Anzo Requirements
This page provides important guidelines to follow when choosing the hardware and software for Anzo host servers.
- Hardware Requirements
- Software Requirements
- Firewall Requirements
- File Storage Requirements
- Standalone Spark Server Requirements
Hardware Requirements
The following guidelines apply to individual Anzo servers within production and development environments. Your Cambridge Semantics Customer Success manager can help you identify an overall Anzo and AnzoGraph deployment configuration that is appropriate for your solution and use cases.
Production Environments
Component | Minimum | Recommended | Description |
---|---|---|---|
RAM | 64 GB | 128+ GB | The Anzo system data source is a disk-based graph store (called a Journal or Volume). When the system source is queried, Anzo swaps the data from disk to memory on demand. Choosing a host server with more RAM increases the performance of system queries because the OS can store the journal data in its file cache, avoiding the need for Anzo to swap data from disk to memory. In addition, RAM is required to hold intermediate results for join queries. |
Disk Space: Anzo Install Path |
100 GB | 500+ GB | The Anzo server installation disk needs to have enough space to store the Anzo system data source, Anzo log files, any plugins, and the Anzo client. In addition, if the local Sparkler compiler and Spark ETL engine are used on the Anzo server, consider that the disk size also needs to be sufficient for hosting all of the job-related .jar files. |
Disk Space: Shared File System |
500 GB | 1+ TB | The shared file system stores all of the RDF data and ETL files that are shared between Anzo and all AnzoGraph, Anzo Unstructured, Spark, and Elasticsearch servers. For more information, see File Storage Requirements below. |
vCPU | 16 | 32 | Once you provision sufficient RAM, performance depends on CPU capabilities. Keep in mind that you are provisioning for both a production database and a busy application server. A greater number of cores and high clock speed can make a dramatic difference in performance when there are many concurrent Anzo users. |
Architecture | 64-bit | 64-bit | Anzo is supported only on 64-bit architecture. |
Development Environments
Component | Minimum | Recommended | Description |
---|---|---|---|
RAM | 32 GB | 64+ GB | These RAM guidelines assume that the development environment is intended to host smaller data volumes than the production environment and support one or two Anzo users at a time. For development environments with large data volumes and multiple concurrent users, increase the RAM amount. |
Disk Space: Anzo Install Path |
100 GB | 500+ GB | The Anzo server installation disk needs to have enough space to store the Anzo system data source, Anzo log files, any plugins, and the Anzo client.
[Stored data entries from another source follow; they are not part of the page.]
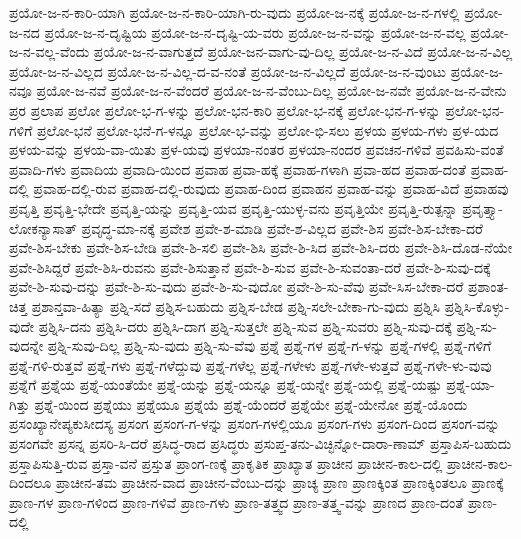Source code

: {ಪ್ರಯೋ-ಜ-ನ-ಕಾರಿ-ಯಾಗಿ
ಪ್ರಯೋ-ಜ-ನ-ಕಾರಿ-ಯಾಗಿ-ರು-ವುದು
ಪ್ರಯೋ-ಜ-ನಕ್ಕೆ
ಪ್ರಯೋ-ಜ-ನ-ಗಳಲ್ಲಿ
ಪ್ರಯೋ-ಜ-ನದ
ಪ್ರಯೋ-ಜ-ನ-ದೃಷ್ಟಿಯ
ಪ್ರಯೋ-ಜ-ನ-ದೃಷ್ಟಿ-ಯ-ವರು
ಪ್ರಯೋ-ಜ-ನ-ವನ್ನು
ಪ್ರಯೋ-ಜ-ನ-ವಲ್ಲ
ಪ್ರಯೋ-ಜ-ನ-ವಲ್ಲ-ವೆಂದು
ಪ್ರಯೋ-ಜ-ನ-ವಾಗುತ್ತದೆ
ಪ್ರಯೋ-ಜನ-ವಾಗು-ವು-ದಿಲ್ಲ
ಪ್ರಯೋ-ಜ-ನ-ವಿದೆ
ಪ್ರಯೋ-ಜ-ನ-ವಿಲ್ಲ
ಪ್ರಯೋ-ಜ-ನ-ವಿಲ್ಲದ
ಪ್ರಯೋ-ಜ-ನ-ವಿಲ್ಲ-ದ-ವ-ನಂತೆ
ಪ್ರಯೋ-ಜ-ನ-ವಿಲ್ಲದೆ
ಪ್ರಯೋ-ಜ-ನ-ವುಂಟು
ಪ್ರಯೋ-ಜ-ನವೂ
ಪ್ರಯೋ-ಜ-ನವೆ
ಪ್ರಯೋ-ಜ-ನ-ವೆಂದರೆ
ಪ್ರಯೋ-ಜ-ನ-ವೆಂಬು-ದಿಲ್ಲ
ಪ್ರಯೋ-ಜ-ನವೇ
ಪ್ರಯೋ-ಜ-ನ-ವೇನು
ಪ್ರರ
ಪ್ರಲಾಪ
ಪ್ರಲೋ
ಪ್ರಲೋ-ಭ-ಗ-ಳನ್ನು
ಪ್ರಲೋ-ಭನ-ಕಾರಿ
ಪ್ರಲೋ-ಭ-ನಕ್ಕೆ
ಪ್ರಲೋ-ಭನ-ಗ-ಳನ್ನು
ಪ್ರಲೋ-ಭನ-ಗಳಿಗೆ
ಪ್ರಲೋ-ಭನೆ
ಪ್ರಲೋ-ಭನೆ-ಗ-ಳನ್ನೂ
ಪ್ರಲೋ-ಭ-ವನ್ನು
ಪ್ರಲೋ-ಭಿ-ಸಲು
ಪ್ರಳಯ
ಪ್ರಳಯ-ಗಳು
ಪ್ರಳ-ಯದ
ಪ್ರಳಯ-ವನ್ನು
ಪ್ರಳಯ-ವಾ-ಯಿತು
ಪ್ರಳ-ಯವು
ಪ್ರಳಯಾ-ನಂತರ
ಪ್ರಳಯಾ-ನಂದರ
ಪ್ರವಚನ-ಗಳಿವೆ
ಪ್ರವಹಿಸು-ವಂತೆ
ಪ್ರವಾದಿ-ಗಳು
ಪ್ರವಾದಿಯ
ಪ್ರವಾದಿ-ಯಿಂದ
ಪ್ರವಾಹ
ಪ್ರವಾ-ಹಕ್ಕೆ
ಪ್ರವಾಹ-ಗಳಾಗಿ
ಪ್ರವಾ-ಹದ
ಪ್ರವಾಹ-ದಂತೆ
ಪ್ರವಾಹ-ದಲ್ಲಿ
ಪ್ರವಾಹ-ದಲ್ಲಿ-ರುವ
ಪ್ರವಾಹ-ದಲ್ಲಿ-ರುವುದು
ಪ್ರವಾಹ-ದಿಂದ
ಪ್ರವಾಹನ
ಪ್ರವಾಹ-ವನ್ನು
ಪ್ರವಾಹ-ವಿದೆ
ಪ್ರವಾಹವು
ಪ್ರವೃತ್ತಿ
ಪ್ರವೃತ್ತಿ-ಭೇದೇ
ಪ್ರವೃತ್ತಿ-ಯನ್ನು
ಪ್ರವೃತ್ತಿ-ಯವ
ಪ್ರವೃತ್ತಿ-ಯುಳ್ಳ-ವನು
ಪ್ರವೃತ್ತಿಯೇ
ಪ್ರವೃತ್ತಿ-ರುತ್ಪನ್ನಾ
ಪ್ರವೃತ್ತ್ಯಾ-ಲೋಕನ್ಯಾಸಾತ್
ಪ್ರವೃದ್ಧ-ಮಾ-ನಕ್ಕೆ
ಪ್ರವೇಶ
ಪ್ರವೇ-ಶ-ಮಾಡಿ
ಪ್ರವೇ-ಶ-ವಿಲ್ಲದ
ಪ್ರವೇ-ಶಿಸ
ಪ್ರವೇ-ಶಿಸ-ಬೇಕಾ-ದರೆ
ಪ್ರವೇ-ಶಿಸ-ಬೇಕು
ಪ್ರವೇ-ಶಿಸ-ಬೇಡಿ
ಪ್ರವೇ-ಶಿ-ಸಲಿ
ಪ್ರವೇ-ಶಿಸಿ
ಪ್ರವೇ-ಶಿ-ಸಿದ
ಪ್ರವೇ-ಶಿಸಿ-ದರು
ಪ್ರವೇ-ಶಿಸಿ-ದೊಡ-ನೆಯೇ
ಪ್ರವೇ-ಶಿಸಿದ್ದರೆ
ಪ್ರವೇ-ಶಿಸಿ-ರುವನು
ಪ್ರವೇ-ಶಿಸುತ್ತಾನೆ
ಪ್ರವೇ-ಶಿ-ಸುವ
ಪ್ರವೇ-ಶಿ-ಸುವಂತಾ-ದರೆ
ಪ್ರವೇ-ಶಿ-ಸುವು-ದಕ್ಕೆ
ಪ್ರವೇ-ಶಿ-ಸುವು-ದನ್ನು
ಪ್ರವೇ-ಶಿ-ಸು-ವುದು
ಪ್ರವೇ-ಶಿ-ಸು-ವುದೋ
ಪ್ರವೇ-ಶಿ-ಸು-ವೆವು
ಪ್ರವೇ-ಸಿಸ-ಬೇಕಾ-ದರೆ
ಪ್ರಶಾಂತ-ಚಿತ್ತ
ಪ್ರಶಾನ್ತವಾ-ಹಿತ್ಯಾ
ಪ್ರಶ್ನಿ-ಸದೆ
ಪ್ರಶ್ನಿಸ-ಬಹುದು
ಪ್ರಶ್ನಿಸ-ಬೇಡ
ಪ್ರಶ್ನಿ-ಸಲೇ-ಬೇಕಾ-ಗು-ವುದು
ಪ್ರಶ್ನಿಸಿ
ಪ್ರಶ್ನಿಸಿ-ಕೊಳ್ಳು-ವುದೇ
ಪ್ರಶ್ನಿಸಿ-ದನು
ಪ್ರಶ್ನಿಸಿ-ದರು
ಪ್ರಶ್ನಿಸಿ-ದಾಗ
ಪ್ರಶ್ನಿ-ಸುತ್ತಲೇ
ಪ್ರಶ್ನಿ-ಸುವ
ಪ್ರಶ್ನಿ-ಸುವರು
ಪ್ರಶ್ನಿ-ಸುವು-ದಕ್ಕೆ
ಪ್ರಶ್ನಿ-ಸು-ವುದನ್ನೇ
ಪ್ರಶ್ನಿ-ಸುವು-ದಿಲ್ಲ
ಪ್ರಶ್ನಿ-ಸು-ವುದು
ಪ್ರಶ್ನಿ-ಸು-ವೆವು
ಪ್ರಶ್ನೆ
ಪ್ರಶ್ನೆ-ಗಳ
ಪ್ರಶ್ನೆ-ಗ-ಳನ್ನು
ಪ್ರಶ್ನೆ-ಗಳಲ್ಲಿ
ಪ್ರಶ್ನೆ-ಗಳಿಗೆ
ಪ್ರಶ್ನೆ-ಗಳಿ-ರುತ್ತವೆ
ಪ್ರಶ್ನೆ-ಗಳು
ಪ್ರಶ್ನೆ-ಗಳೆದ್ದುವು
ಪ್ರಶ್ನೆ-ಗಳೆಲ್ಲ
ಪ್ರಶ್ನೆ-ಗಳೇಳು
ಪ್ರಶ್ನೆ-ಗಳೇ-ಳುತ್ತವೆ
ಪ್ರಶ್ನೆ-ಗಳೇ-ಳು-ವುವು
ಪ್ರಶ್ನೆಗೆ
ಪ್ರಶ್ನೆಯ
ಪ್ರಶ್ನೆ-ಯಂತೆಯೇ
ಪ್ರಶ್ನೆ-ಯನ್ನು
ಪ್ರಶ್ನೆ-ಯನ್ನೂ
ಪ್ರಶ್ನೆ-ಯನ್ನೇ
ಪ್ರಶ್ನೆ-ಯಲ್ಲಿ
ಪ್ರಶ್ನೆ-ಯಷ್ಟು
ಪ್ರಶ್ನೆ-ಯಾ-ಗಿತ್ತು
ಪ್ರಶ್ನೆ-ಯಿಂದ
ಪ್ರಶ್ನೆಯು
ಪ್ರಶ್ನೆಯೂ
ಪ್ರಶ್ನೆಯೆ
ಪ್ರಶ್ನೆ-ಯೆಂದರೆ
ಪ್ರಶ್ನೆಯೇ
ಪ್ರಶ್ನೆ-ಯೇನೋ
ಪ್ರಶ್ನೆ-ಯೊಂದು
ಪ್ರಸಂಖ್ಯಾನೇಪ್ಯಕುಸೀದಸ್ಯ
ಪ್ರಸಂಗ
ಪ್ರಸಂಗ-ಗ-ಳನ್ನು
ಪ್ರಸಂಗ-ಗಳಲ್ಲಿಯೂ
ಪ್ರಸಂಗ-ಗಳು
ಪ್ರಸಂಗ-ದಿಂದ
ಪ್ರಸಂಗ-ವನ್ನು
ಪ್ರಸಂಗವೇ
ಪ್ರಸನ್ನ
ಪ್ರಸರಿ-ಸಿ-ದರೆ
ಪ್ರಸಿದ್ಧ-ರಾದ
ಪ್ರಸಿದ್ಧರು
ಪ್ರಸುಪ್ತ-ತನು-ವಿಚ್ಛಿನ್ನೋ-ದಾರಾ-ಣಾಮ್
ಪ್ರಸ್ತಾಪಿಸ-ಬಹುದು
ಪ್ರಸ್ತಾಪಿಸುತ್ತಿ-ರುವ
ಪ್ರಸ್ತಾ-ವನೆ
ಪ್ರಸ್ತುತ
ಪ್ರಾಂಗ-ಣಕ್ಕೆ
ಪ್ರಾಕೃತಿಕ
ಪ್ರಾಖ್ಯಾತ
ಪ್ರಾಚೀನ
ಪ್ರಾಚೀನ-ಕಾಲ-ದಲ್ಲಿ
ಪ್ರಾಚೀನ-ಕಾಲ-ದಿಂದಲೂ
ಪ್ರಾಚೀನ-ತಮ
ಪ್ರಾಚೀನ-ವಾದ
ಪ್ರಾಚೀನ-ವೆಂಬು-ದನ್ನು
ಪ್ರಾಚ್ಯ
ಪ್ರಾಣ
ಪ್ರಾಣಕ್ಕಿಂತ
ಪ್ರಾಣಕ್ಕಿಂತಲೂ
ಪ್ರಾಣಕ್ಕೆ
ಪ್ರಾಣ-ಗಳ
ಪ್ರಾಣ-ಗಳಿಂದ
ಪ್ರಾಣ-ಗಳಿವೆ
ಪ್ರಾಣ-ಗಳು
ಪ್ರಾಣ-ತತ್ತ್ವದ
ಪ್ರಾಣ-ತತ್ತ್ವ-ವನ್ನು
ಪ್ರಾಣದ
ಪ್ರಾಣ-ದಂತೆ
ಪ್ರಾಣ-ದಲ್ಲಿ
}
In addition, if the local Sparkler compiler and Spark ETL engine are used on the Anzo server, consider that the disk size also needs to be sufficient for hosting all of the job-related .jar files. |
Disk Space: Shared File System |
500 GB | 1+ TB | Typically the development environment mounts the same shared file system as the production environment. |
vCPU | 8 | 16 | Like the RAM guidelines, these vCPU guidelines assume that the development environment is intended to host smaller data volumes than the production environment and support one or two Anzo users at a time. For development environments with large data volumes and multiple concurrent users, increase the number of vCPU. |
Architecture | 64-bit | 64-bit | Anzo is supported only on 64-bit architecture. |
Software Requirements
This section lists the software requirements for Anzo servers and client workstations. It also includes important service account information and lists the supported single sign-on providers.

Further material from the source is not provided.